Statewide, the median net farm income of $35,980 in 2006 was the lowest in five years, even though there was a 71 percent increase in the Red River Valley region from 2005.

Farm financial performance in North Dakota is volatile. Year-to-year changes in median net farm income within regions and farm types often exceed 50 percent.

"An extreme example is the west Missouri River region, where, because of drought, high production costs and lower cattle prices, median net farm income dropped to only $689 in 2006 from $43,987 in 2005," says Andrew Swenson, North Dakota State University Extension Service farm management specialist.

This was the lowest net farm income for any region during the past 10 years, according to the publication "Financial Characteristics of North Dakota Farms, 2005-2006," which summarizes the financial analysis of more than 500 farms enrolled in the North Dakota Farm Business Management program.

The publication contains highlights and useful benchmarks to evaluate the financial performance of groups of farms categorized by region, type, gross cash sales, farm tenure, net farm income, debt-to-asset ratio and the age of the farmer.

The benchmarks are in the form of 16 median financial performance figures, which include net farm income, debt-to-asset ratio, current ratio, term debt coverage ratio and interest expense as a percentage of gross revenue.

In 2006, the median and average acreage of the farms was 1,966 and 2,386, respectively. Median and average cash farm revenue was $281,751 and $361,418, respectively.

“The median may be a better indicator of the typical farm because a few very large farms can significantly raise the average,” Swenson says. "The median is a midpoint at which half the farms have a higher amount and half are lower.”

Statewide, the median net farm income of $35,980 in 2006 was the lowest in five years, even though there was a 71 percent increase in the Red River Valley region from 2005. Median net farm income in 2006 for the north-central region improved 18 percent, to $34,777, but declined 47 percent, to $32,576, in the south-central region.

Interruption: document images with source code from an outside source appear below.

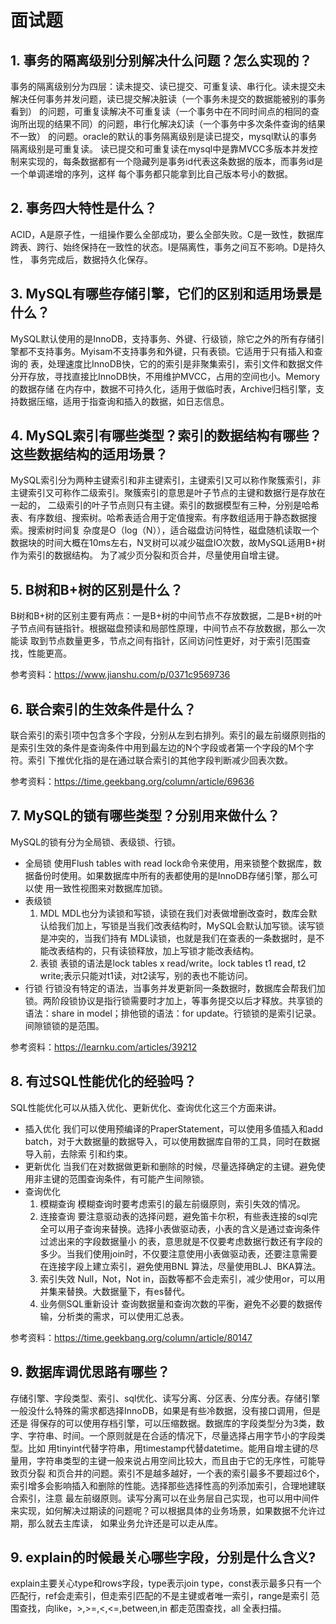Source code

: # 面试题
## 1. 事务的隔离级别分别解决什么问题？怎么实现的？
事务的隔离级别分为四层：读未提交、读已提交、可重复读、串行化。读未提交未解决任何事务并发问题，读已提交解决脏读（一个事务未提交的数据能被别的事务看到）
的问题，可重复读解决不可重复读（一个事务中在不同时间点的相同的查询所出现的结果不同）的问题，串行化解决幻读（一个事务中多次条件查询的结果不一致）
的问题。oracle的默认的事务隔离级别是读已提交，mysql默认的事务隔离级别是可重复读。
读已提交和可重复读在mysql中是靠MVCC多版本并发控制来实现的，每条数据都有一个隐藏列是事务id代表这条数据的版本，而事务id是一个单调递增的序列，这样
每个事务都只能拿到比自己版本号小的数据。

## 2. 事务四大特性是什么？
ACID，A是原子性，一组操作要么全部成功，要么全部失败。C是一致性，数据库跨表、跨行、始终保持在一致性的状态。I是隔离性，事务之间互不影响。D是持久性，
事务完成后，数据持久化保存。

## 3. MySQL有哪些存储引擎，它们的区别和适用场景是什么？
MySQL默认使用的是InnoDB，支持事务、外键、行级锁，除它之外的所有存储引擎都不支持事务。Myisam不支持事务和外键，只有表锁。它适用于只有插入和查询的
表，处理速度比InnoDB快，它的的索引是非聚集索引，索引文件和数据文件分开存放，寻找直接比InnoDB快，不用维护MVCC，占用的空间也小。Memory的数据存储
在内存中，数据不可持久化，适用于做临时表，Archive归档引擎，支持数据压缩，适用于指查询和插入的数据，如日志信息。

## 4. MySQL索引有哪些类型？索引的数据结构有哪些？这些数据结构的适用场景？
MySQL索引分为两种主键索引和非主键索引，主键索引又可以称作聚簇索引，非主键索引又可称作二级索引。聚簇索引的意思是叶子节点的主键和数据行是存放在一起的，
二级索引的叶子节点则只有主键。索引的数据模型有三种，分别是哈希表、有序数组、搜索树。哈希表适合用于定值搜索。有序数组适用于静态数据搜索。搜索树时间复
杂度是O（log（N）），适合磁盘访问特性，磁盘随机读取一个数据块的时间大概在10ms左右，N叉树可以减少磁盘IO次数，故MySQL适用B+树作为索引的数据结构。
为了减少页分裂和页合并，尽量使用自增主键。

## 5. B树和B+树的区别是什么？
B树和B+树的区别主要有两点：一是B+树的中间节点不存放数据，二是B+树的叶子节点间有链指针。根据磁盘预读和局部性原理，中间节点不存放数据，那么一次能读
取到节点数量更多，节点之间有指针，区间访问性更好，对于索引范围查找，性能更高。

参考资料：https://www.jianshu.com/p/0371c9569736

## 6. 联合索引的生效条件是什么？
联合索引的索引项中包含多个字段，分别从左到右排列。索引的最左前缀原则指的是索引生效的条件是查询条件中用到最左边的N个字段或者第一个字段的M个字符。索引
下推优化指的是在通过联合索引的其他字段判断减少回表次数。

参考资料：https://time.geekbang.org/column/article/69636

## 7. MySQL的锁有哪些类型？分别用来做什么？
MySQL的锁有分为全局锁、表级锁、行锁。
- 全局锁
  使用Flush tables with read lock命令来使用，用来锁整个数据库，数据备份时使用。如果数据库中所有的表都使用的是InnoDB存储引擎，那么可以使
用一致性视图来对数据库加锁。
- 表级锁  
  1. MDL
    MDL也分为读锁和写锁，读锁在我们对表做增删改查时，数库会默认给我们加上，写锁是当我们改表结构时，MySQL会默认加写锁。读写锁是冲突的，当我们持有
  MDL读锁，也就是我们在查表的一条数据时，是不能改表结构的，只有读锁释放，加上写锁才能改表结构。
  2. 表锁
    表锁的语法是lock tables x read/write。lock tables t1 read, t2 write;表示只能对t1读，对t2读写，别的表也不能访问。
- 行锁
  行锁没有特定的语法，当事务并发更新同一条数据时，数据库会帮我们加锁。两阶段锁协议是指行锁需要时才加上，等事务提交以后才释放。共享锁的语法：share 
  in model；排他锁的语法：for update。行锁锁的是索引记录。间隙锁锁的是范围。

参考资料：https://learnku.com/articles/39212

## 8. 有过SQL性能优化的经验吗？
SQL性能优化可以从插入优化、更新优化、查询优化这三个方面来讲。
- 插入优化
  我们可以使用预编译的PraperStatement，可以使用多值插入和add batch，对于大数据量的数据导入，可以使用数据库自带的工具，同时在数据导入前，去除索
  引和约束。
- 更新优化
  当我们在对数据做更新和删除的时候，尽量选择确定的主键。避免使用非主键的范围查询条件，有可能产生间隙锁。
- 查询优化
  1. 模糊查询
    模糊查询时要考虑索引的最左前缀原则，索引失效的情况。
  2. 连接查询
    要注意驱动表的选择问题，避免笛卡尔积，有些表连接的sql完全可以用子查询来替换。选择小表做驱动表，小表的含义是通过查询条件过滤出来的字段数据量小
     的表，意思就是不仅要考虑数据行数还有字段的多少。当我们使用join时，不仅要注意使用小表做驱动表，还要注意需要在连接字段上建立索引，避免使用BNL
     算法，尽量使用BLJ、BKA算法。
  3. 索引失效
    Null，Not，Not in，函数等都不会走索引，减少使用or，可以用并集来替换。大数据量下，有es替代。
  4. 业务侧SQL重新设计
    查询数据量和查询次数的平衡，避免不必要的数据传输，分析类的需求，可以使用汇总表。

参考资料：https://time.geekbang.org/column/article/80147

## 9. 数据库调优思路有哪些？
存储引擎、字段类型、索引、sql优化、读写分离、分区表、分库分表。存储引擎一般没什么特殊的需求都选择InnoDB，如果是有些冷数据，没有接口调用，但是还是
得保存的可以使用存档引擎，可以压缩数据。数据库的字段类型分为3类，数字、字符串、时间。一个原则就是在合适的情况下，尽量选择占用字节小的字段类型。比如
用tinyint代替字符串，用timestamp代替datetime。能用自增主键的尽量用，字符串类型的主键一般来说占用空间比较大，而且由于它的无序性，可能导致页分裂
和页合并的问题。索引不是越多越好，一个表的索引最多不要超过6个，索引增多会影响插入和删除的性能。选择那些选择性高的列添加索引，合理地建联合索引，注意
最左前缀原则。读写分离可以在业务层自己实现，也可以用中间件来实现，如何解决过期读的问题呢？可以根据具体的业务场景，如果数据不允许过期，那么就去主库读，
如果业务允许还是可以走从库。

## 9. explain的时候最关心哪些字段，分别是什么含义?
explain主要关心type和rows字段，type表示join type，const表示最多只有一个匹配行，ref会走索引，但走索引匹配的不是主键或者唯一索引，range是索引
范围查找，向like，>,>=,<,<=,between,in 都走范围查找，all 全表扫描。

From 1997 to 2006, the Red River Valley and the crop farm category had stronger profitability, solvency and repayment capacity than other regions and farm types, except in 2005, when the south-central region and livestock farms performed better. One reason is that Red River Valley farms and crop farms tend to be larger, as measured by gross revenue and total assets, than farms in other regions and livestock and mixed crop-livestock farms.

"The return on equity exceeded the return on assets, which indicates that debt capital was employed profitably in 1999, 2000, 2003 and 2004," Swenson says. "The economic incentive for farms to get larger is apparent as net farm income, rates of return on assets and equity, asset turnover, and measures of liquidity, repayment capacity and solvency typically improved with sales volume. For example, in 2006, farms with sales of less than $100,000 were twice as likely to have a debt-to-asset ratio higher than 70 percent than were farms with sales greater than $500,000."

For a free copy of the publication, contact the Department of Agribusiness and Applied Economics, NDSU, Fargo, ND 58105-5437, or call (701) 231-7441. Also, this publication will soon be available on the Web at http://agecon.lib.umn.edu/ (select North Dakota State University, then select display all records for the institution/department and choose report No. 608).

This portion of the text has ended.